À ce jour aucune des semaines des parents n’ont été prise et  le délai va être court car après mon retour de vacances c’est-à-dire le 5 Septembre il nous restera jusqu’à début novembre car après je pars en congé maternité jusqu’à début mars 2023 date d’anniversaire de notre contrat comment cela ce passe si dans cette petite période ils ne soldent pas leur 3 semaines ? 

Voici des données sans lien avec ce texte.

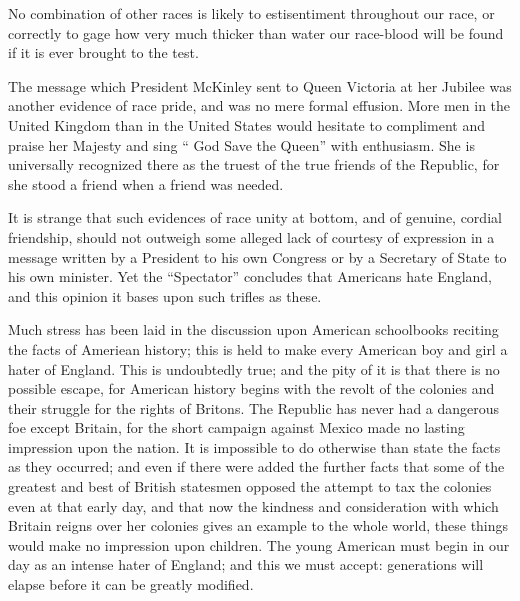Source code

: \documentclass[11pt,openany]{book}
\begin{document}
No combination of other races is likely to estisentiment throughout our race, or correctly to gage how very much thicker than water our race-blood will be found if it is ever brought to the test.

The message which President McKinley sent to Queen Victoria at her Jubilee was another evidence of race pride, and was no mere formal effusion. More men in the United Kingdom than in the United States would hesitate to compliment and praise her Majesty and sing `` God Save the Queen'' with enthusiasm. She is universally recognized there as the truest of the true friends of the Republic, for she stood a friend when a friend was needed.

It is strange that such evidences of race unity at bottom, and of genuine, cordial friendship, should not outweigh some alleged lack of courtesy of expression in a message written by a President to his own Congress or by a Secretary of State to his own minister. Yet the ``Spectator'' concludes that Americans hate England, and this opinion it bases upon such trifles as these.

Much stress has been laid in the discussion upon American schoolbooks reciting the facts of Ameriean history; this is held to make every American boy and girl a hater of England. This is undoubtedly true; and the pity of it is that there is no possible escape, for American history begins with the revolt of the colonies and their struggle for the rights of Britons. The Republic has never had a dangerous foe except Britain, for the short campaign against Mexico made no lasting impression upon the nation. It is impossible to do otherwise than state the facts as they occurred; and even if there were added the further facts that some of the greatest and best of British statesmen opposed the attempt to tax the colonies even at that early day, and that now the kindness and consideration with which Britain reigns over her colonies gives an example to the whole world, these things would make no impression upon children. The young American must begin in our day as an intense hater of England; and this we must accept: generations will elapse before it can be greatly modified.
\end{document}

Merci d’avance pour vos lumières !!


----------



## Tileo05 (1 Août 2022)

Et je précise que le contrat est sur 2 temps ! 
SA 12sem a 47,50h
SB 12sem a 38h


----------



## assmatzam (1 Août 2022)

Pour répondre à ta 1ère question 
Si paiement au fur et à mesure 

Si par exemple 10 jours ouvrables acquis au 31 mai 2022 
Tu prends 4 semaines en août les, 10 jours acquis au 31 mai 2022 sont payés avec le salaire du mois d'août


----------



## assmatzam (1 Août 2022)

A la fin de ton contrat tu devras calculer la régularisation de salaire en comparant les salaires brut payés et les  heures réellement effectuées


----------



## Tileo05 (1 Août 2022)

D’accord merci pour la première question comment calcul t-on le montant ? 

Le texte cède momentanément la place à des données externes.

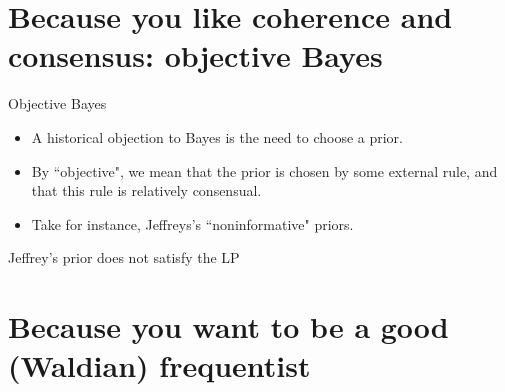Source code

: \documentclass[10pt]{beamer}
\begin{document}

\section{Because you like coherence and consensus: objective Bayes}
\begin{frame}{Objective Bayes}
\begin{itemize}
\item A historical objection to Bayes is the need to choose a prior.
\item By ``objective", we mean that the prior is chosen by some external rule, and that this rule is relatively consensual.
\item Take for instance, Jeffreys's ``noninformative" priors.
\blank
\end{itemize}
\end{frame}
\begin{frame}{Jeffrey's prior does not satisfy the LP}
\end{frame}

\section{Because you want to be a good (Waldian) frequentist}
\end{document}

D’accord seulement à la fin du contrat et pas à date anniversaire alors ?


----------



## assmatzam (1 Août 2022)

Tu dois faire le point sur les CP acquis chaque année au 31 mai en comparant maintien de salaire et 10 % des salaires bruts perçus 

As tu des enfants de moins de 15 ans ? 
Tu travailles combien de jours par semaine ? 
Quel jour ? 
Il y a t'il eu des absences déduites entre le début du contrat et le 31 mai ?


----------



## Tileo05 (1 Août 2022)

Cette année donc j’ai commencé 1 mars 22 donc 2,5x3 = 7,5 au 1 juin 22

J’ai déduit des abs pour des rdv perso 
J’ai un enfant de moins de 15 ans 
Je travail semaine À 5jr et semaine B 4jr


----------



## assmatzam (1 Août 2022)

En année complète ce n'est pas 2,5 jours par mois mais

Nombre de semaines / 4 * 2,5 = jours ouvrables acquis


----------



## assmatzam (1 Août 2022)

On vs dire 13 semaines 

13 sem / 4 * 2,5 = 8,135 =9 jours ouvrables acquis 
+ 2 jours enfants de moins de 15 ans = 11 jours 

11 jours / 6 * moyenne d'heure hebdomadaire des 2 rythmes x taux horaire brut contrat = maintien de salaire 

Tu compares avec les 10 %


----------



## assmatzam (1 Août 2022)

Donne le détail de ta mensualisation 

Combien de semaines de 5 jours et de 4 jours
Et combien d'heures sur chaque type de semaines 

Et ton taux horaire brut contrat


----------



## Tileo05 (2 Août 2022)

Oula heureusement que vous êtes là ! J’ai vraiment pas l’habitude de ces contrats là et j’avoue que je ne trouvais pas grand chose qui m’aider sur le net. 
Merci pour le calcul et la formule 

Du coup ma mensu c’est 
(47,5x3,10)24/12=269,98€
(38x3,10)24/12= 215,96€
= 485,94€


----------



## Tileo05 (2 Août 2022)

Et le taux horaire pardon 3,97€ Brut et pour les HS 4,97€ brut


----------



## assmatzam (2 Août 2022)

Vous avez calculé votre mensualisation sur 48 semaines ??? 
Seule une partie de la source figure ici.